→ What the task requires
In the records below, find each line that holds "subsection" and return it.
Data in this exercise: Begin
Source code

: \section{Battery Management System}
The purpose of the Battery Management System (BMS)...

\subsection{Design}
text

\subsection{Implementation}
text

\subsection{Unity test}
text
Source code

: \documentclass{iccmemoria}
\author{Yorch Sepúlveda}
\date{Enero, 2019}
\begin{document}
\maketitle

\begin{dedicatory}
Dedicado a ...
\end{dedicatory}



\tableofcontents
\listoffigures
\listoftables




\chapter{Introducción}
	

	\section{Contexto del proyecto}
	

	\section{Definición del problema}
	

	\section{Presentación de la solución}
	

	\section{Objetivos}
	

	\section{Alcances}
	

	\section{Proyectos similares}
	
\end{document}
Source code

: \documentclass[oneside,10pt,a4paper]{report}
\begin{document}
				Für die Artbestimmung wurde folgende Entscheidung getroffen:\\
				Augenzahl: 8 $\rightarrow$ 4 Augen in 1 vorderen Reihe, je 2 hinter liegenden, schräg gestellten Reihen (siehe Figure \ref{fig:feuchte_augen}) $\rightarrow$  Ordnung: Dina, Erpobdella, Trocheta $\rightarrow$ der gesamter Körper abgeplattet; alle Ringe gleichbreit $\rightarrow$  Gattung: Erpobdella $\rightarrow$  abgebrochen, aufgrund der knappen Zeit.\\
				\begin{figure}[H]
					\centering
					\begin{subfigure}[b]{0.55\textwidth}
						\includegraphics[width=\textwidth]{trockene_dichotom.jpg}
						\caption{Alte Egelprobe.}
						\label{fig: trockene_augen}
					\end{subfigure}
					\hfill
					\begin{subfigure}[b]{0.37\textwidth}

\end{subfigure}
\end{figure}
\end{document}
Data in this exercise: End
→ Your solution
\subsection{Design}
\subsection{Implementation}
\subsection{Unity test}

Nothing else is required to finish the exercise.